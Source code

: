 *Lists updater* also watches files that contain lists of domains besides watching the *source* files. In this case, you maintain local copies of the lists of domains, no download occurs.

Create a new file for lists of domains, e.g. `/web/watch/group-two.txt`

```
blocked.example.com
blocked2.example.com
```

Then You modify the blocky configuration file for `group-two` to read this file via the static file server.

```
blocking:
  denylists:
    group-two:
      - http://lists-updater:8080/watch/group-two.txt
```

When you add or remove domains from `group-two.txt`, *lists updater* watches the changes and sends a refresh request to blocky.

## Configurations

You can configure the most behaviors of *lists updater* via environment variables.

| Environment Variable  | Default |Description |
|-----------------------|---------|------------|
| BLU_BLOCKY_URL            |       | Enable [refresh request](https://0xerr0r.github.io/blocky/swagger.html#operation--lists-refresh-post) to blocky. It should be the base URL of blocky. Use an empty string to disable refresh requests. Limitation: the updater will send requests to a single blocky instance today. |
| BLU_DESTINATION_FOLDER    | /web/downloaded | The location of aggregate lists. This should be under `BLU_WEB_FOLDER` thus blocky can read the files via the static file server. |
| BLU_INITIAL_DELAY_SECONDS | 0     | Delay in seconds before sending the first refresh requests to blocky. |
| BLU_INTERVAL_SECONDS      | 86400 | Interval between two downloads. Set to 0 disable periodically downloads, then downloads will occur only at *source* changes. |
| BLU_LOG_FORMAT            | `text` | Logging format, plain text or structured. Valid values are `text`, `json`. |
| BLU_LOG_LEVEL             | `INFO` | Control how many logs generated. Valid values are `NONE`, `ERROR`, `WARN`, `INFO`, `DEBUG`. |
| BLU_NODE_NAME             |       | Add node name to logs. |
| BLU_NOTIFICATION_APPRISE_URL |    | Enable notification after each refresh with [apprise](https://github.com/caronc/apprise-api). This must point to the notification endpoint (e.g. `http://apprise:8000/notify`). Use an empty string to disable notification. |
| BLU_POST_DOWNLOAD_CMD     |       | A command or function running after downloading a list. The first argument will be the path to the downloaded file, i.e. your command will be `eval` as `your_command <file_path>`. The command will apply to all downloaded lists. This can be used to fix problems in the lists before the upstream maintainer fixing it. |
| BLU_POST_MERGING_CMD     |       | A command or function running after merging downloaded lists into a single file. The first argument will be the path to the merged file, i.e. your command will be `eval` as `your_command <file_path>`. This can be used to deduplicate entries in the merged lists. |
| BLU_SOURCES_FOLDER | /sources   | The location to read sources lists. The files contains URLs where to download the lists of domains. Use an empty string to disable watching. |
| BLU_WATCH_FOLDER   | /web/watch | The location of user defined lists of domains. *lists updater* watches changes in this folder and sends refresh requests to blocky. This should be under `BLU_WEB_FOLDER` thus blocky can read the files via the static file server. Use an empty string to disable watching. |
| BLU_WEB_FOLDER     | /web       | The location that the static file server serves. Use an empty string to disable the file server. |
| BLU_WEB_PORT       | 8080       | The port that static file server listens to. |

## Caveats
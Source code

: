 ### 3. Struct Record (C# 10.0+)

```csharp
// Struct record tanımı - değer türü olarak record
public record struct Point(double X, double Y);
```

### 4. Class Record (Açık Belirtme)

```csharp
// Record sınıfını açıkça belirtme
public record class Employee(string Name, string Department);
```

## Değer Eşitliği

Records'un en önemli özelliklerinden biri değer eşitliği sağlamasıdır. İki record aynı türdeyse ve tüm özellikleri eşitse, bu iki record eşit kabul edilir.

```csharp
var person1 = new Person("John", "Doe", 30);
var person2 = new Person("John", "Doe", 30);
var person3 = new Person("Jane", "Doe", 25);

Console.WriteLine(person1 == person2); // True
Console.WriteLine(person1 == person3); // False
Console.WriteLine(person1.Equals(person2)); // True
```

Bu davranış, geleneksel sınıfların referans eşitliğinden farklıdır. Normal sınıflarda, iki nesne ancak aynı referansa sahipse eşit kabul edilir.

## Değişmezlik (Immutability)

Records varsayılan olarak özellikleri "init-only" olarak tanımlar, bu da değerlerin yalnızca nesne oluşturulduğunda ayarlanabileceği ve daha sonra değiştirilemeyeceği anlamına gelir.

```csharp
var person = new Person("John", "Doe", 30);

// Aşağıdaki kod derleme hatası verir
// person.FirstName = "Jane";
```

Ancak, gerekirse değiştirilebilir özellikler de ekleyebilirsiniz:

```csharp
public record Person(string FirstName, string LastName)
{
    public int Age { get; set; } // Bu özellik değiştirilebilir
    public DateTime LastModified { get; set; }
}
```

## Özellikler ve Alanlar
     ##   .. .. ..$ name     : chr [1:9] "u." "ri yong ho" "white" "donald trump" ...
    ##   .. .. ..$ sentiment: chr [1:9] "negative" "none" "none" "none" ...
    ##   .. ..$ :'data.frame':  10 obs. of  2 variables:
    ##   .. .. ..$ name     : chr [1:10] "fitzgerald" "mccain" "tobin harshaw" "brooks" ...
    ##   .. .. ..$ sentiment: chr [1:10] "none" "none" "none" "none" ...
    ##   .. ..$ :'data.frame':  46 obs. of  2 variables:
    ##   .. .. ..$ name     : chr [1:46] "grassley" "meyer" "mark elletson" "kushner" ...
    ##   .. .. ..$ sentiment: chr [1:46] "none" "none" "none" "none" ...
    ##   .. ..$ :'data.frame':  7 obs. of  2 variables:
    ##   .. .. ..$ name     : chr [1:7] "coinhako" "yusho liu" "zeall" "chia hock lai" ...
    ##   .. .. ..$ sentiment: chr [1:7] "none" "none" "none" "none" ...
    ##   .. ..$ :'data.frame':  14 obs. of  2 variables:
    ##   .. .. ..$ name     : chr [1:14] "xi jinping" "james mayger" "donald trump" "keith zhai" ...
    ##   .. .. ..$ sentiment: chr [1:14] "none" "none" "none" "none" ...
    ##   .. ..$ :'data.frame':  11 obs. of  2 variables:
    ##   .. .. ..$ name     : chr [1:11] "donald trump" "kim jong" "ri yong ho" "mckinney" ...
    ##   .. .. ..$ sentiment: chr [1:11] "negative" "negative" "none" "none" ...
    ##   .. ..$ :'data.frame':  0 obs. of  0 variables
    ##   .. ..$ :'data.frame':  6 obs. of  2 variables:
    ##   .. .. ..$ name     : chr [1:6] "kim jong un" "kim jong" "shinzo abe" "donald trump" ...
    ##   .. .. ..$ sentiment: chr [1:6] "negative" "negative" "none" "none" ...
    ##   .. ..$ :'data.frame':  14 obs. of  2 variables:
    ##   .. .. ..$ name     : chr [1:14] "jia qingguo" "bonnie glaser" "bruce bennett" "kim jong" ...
....................
Task to complete:
Repeat the entries above exactly, leaving nothing out.

Final answer:
Source code

: *Lists updater* also watches files that contain lists of domains besides watching the *source* files. In this case, you maintain local copies of the lists of domains, no download occurs.

Create a new file for lists of domains, e.g. `/web/watch/group-two.txt`

```
blocked.example.com
blocked2.example.com
```

Then You modify the blocky configuration file for `group-two` to read this file via the static file server.

```
blocking:
  denylists:
    group-two:
      - http://lists-updater:8080/watch/group-two.txt
```

When you add or remove domains from `group-two.txt`, *lists updater* watches the changes and sends a refresh request to blocky.

## Configurations

You can configure the most behaviors of *lists updater* via environment variables.

| Environment Variable  | Default |Description |
|-----------------------|---------|------------|
| BLU_BLOCKY_URL            |       | Enable [refresh request](https://0xerr0r.github.io/blocky/swagger.html#operation--lists-refresh-post) to blocky. It should be the base URL of blocky. Use an empty string to disable refresh requests. Limitation: the updater will send requests to a single blocky instance today. |
| BLU_DESTINATION_FOLDER    | /web/downloaded | The location of aggregate lists. This should be under `BLU_WEB_FOLDER` thus blocky can read the files via the static file server. |
| BLU_INITIAL_DELAY_SECONDS | 0     | Delay in seconds before sending the first refresh requests to blocky. |
| BLU_INTERVAL_SECONDS      | 86400 | Interval between two downloads. Set to 0 disable periodically downloads, then downloads will occur only at *source* changes. |
| BLU_LOG_FORMAT            | `text` | Logging format, plain text or structured. Valid values are `text`, `json`. |
| BLU_LOG_LEVEL             | `INFO` | Control how many logs generated. Valid values are `NONE`, `ERROR`, `WARN`, `INFO`, `DEBUG`. |
| BLU_NODE_NAME             |       | Add node name to logs. |
| BLU_NOTIFICATION_APPRISE_URL |    | Enable notification after each refresh with [apprise](https://github.com/caronc/apprise-api). This must point to the notification endpoint (e.g. `http://apprise:8000/notify`). Use an empty string to disable notification. |
| BLU_POST_DOWNLOAD_CMD     |       | A command or function running after downloading a list. The first argument will be the path to the downloaded file, i.e. your command will be `eval` as `your_command <file_path>`. The command will apply to all downloaded lists. This can be used to fix problems in the lists before the upstream maintainer fixing it. |
| BLU_POST_MERGING_CMD     |       | A command or function running after merging downloaded lists into a single file. The first argument will be the path to the merged file, i.e. your command will be `eval` as `your_command <file_path>`. This can be used to deduplicate entries in the merged lists. |
| BLU_SOURCES_FOLDER | /sources   | The location to read sources lists. The files contains URLs where to download the lists of domains. Use an empty string to disable watching. |
| BLU_WATCH_FOLDER   | /web/watch | The location of user defined lists of domains. *lists updater* watches changes in this folder and sends refresh requests to blocky. This should be under `BLU_WEB_FOLDER` thus blocky can read the files via the static file server. Use an empty string to disable watching. |
| BLU_WEB_FOLDER     | /web       | The location that the static file server serves. Use an empty string to disable the file server. |
| BLU_WEB_PORT       | 8080       | The port that static file server listens to. |

## Caveats
Source code

: ### 3. Struct Record (C# 10.0+)

```csharp
// Struct record tanımı - değer türü olarak record
public record struct Point(double X, double Y);
```

### 4. Class Record (Açık Belirtme)

```csharp
// Record sınıfını açıkça belirtme
public record class Employee(string Name, string Department);
```

## Değer Eşitliği

Records'un en önemli özelliklerinden biri değer eşitliği sağlamasıdır. İki record aynı türdeyse ve tüm özellikleri eşitse, bu iki record eşit kabul edilir.

```csharp
var person1 = new Person("John", "Doe", 30);
var person2 = new Person("John", "Doe", 30);
var person3 = new Person("Jane", "Doe", 25);

Console.WriteLine(person1 == person2); // True
Console.WriteLine(person1 == person3); // False
Console.WriteLine(person1.Equals(person2)); // True
```

Bu davranış, geleneksel sınıfların referans eşitliğinden farklıdır. Normal sınıflarda, iki nesne ancak aynı referansa sahipse eşit kabul edilir.

## Değişmezlik (Immutability)

Records varsayılan olarak özellikleri "init-only" olarak tanımlar, bu da değerlerin yalnızca nesne oluşturulduğunda ayarlanabileceği ve daha sonra değiştirilemeyeceği anlamına gelir.

```csharp
var person = new Person("John", "Doe", 30);

// Aşağıdaki kod derleme hatası verir
// person.FirstName = "Jane";
```

Ancak, gerekirse değiştirilebilir özellikler de ekleyebilirsiniz:

```csharp
public record Person(string FirstName, string LastName)
{
    public int Age { get; set; } // Bu özellik değiştirilebilir
    public DateTime LastModified { get; set; }
}
```

## Özellikler ve Alanlar
     ##   .. .. ..$ name     : chr [1:9] "u." "ri yong ho" "white" "donald trump" ...
    ##   .. .. ..$ sentiment: chr [1:9] "negative" "none" "none" "none" ...
    ##   .. ..$ :'data.frame':  10 obs. of  2 variables:
    ##   .. .. ..$ name     : chr [1:10] "fitzgerald" "mccain" "tobin harshaw" "brooks" ...
    ##   .. .. ..$ sentiment: chr [1:10] "none" "none" "none" "none" ...
    ##   .. ..$ :'data.frame':  46 obs. of  2 variables:
    ##   .. .. ..$ name     : chr [1:46] "grassley" "meyer" "mark elletson" "kushner" ...
    ##   .. .. ..$ sentiment: chr [1:46] "none" "none" "none" "none" ...
    ##   .. ..$ :'data.frame':  7 obs. of  2 variables:
    ##   .. .. ..$ name     : chr [1:7] "coinhako" "yusho liu" "zeall" "chia hock lai" ...
    ##   .. .. ..$ sentiment: chr [1:7] "none" "none" "none" "none" ...
    ##   .. ..$ :'data.frame':  14 obs. of  2 variables:
    ##   .. .. ..$ name     : chr [1:14] "xi jinping" "james mayger" "donald trump" "keith zhai" ...
    ##   .. .. ..$ sentiment: chr [1:14] "none" "none" "none" "none" ...
    ##   .. ..$ :'data.frame':  11 obs. of  2 variables:
    ##   .. .. ..$ name     : chr [1:11] "donald trump" "kim jong" "ri yong ho" "mckinney" ...
    ##   .. .. ..$ sentiment: chr [1:11] "negative" "negative" "none" "none" ...
    ##   .. ..$ :'data.frame':  0 obs. of  0 variables
    ##   .. ..$ :'data.frame':  6 obs. of  2 variables:
    ##   .. .. ..$ name     : chr [1:6] "kim jong un" "kim jong" "shinzo abe" "donald trump" ...
    ##   .. .. ..$ sentiment: chr [1:6] "negative" "negative" "none" "none" ...
    ##   .. ..$ :'data.frame':  14 obs. of  2 variables:
    ##   .. .. ..$ name     : chr [1:14] "jia qingguo" "bonnie glaser" "bruce bennett" "kim jong" ...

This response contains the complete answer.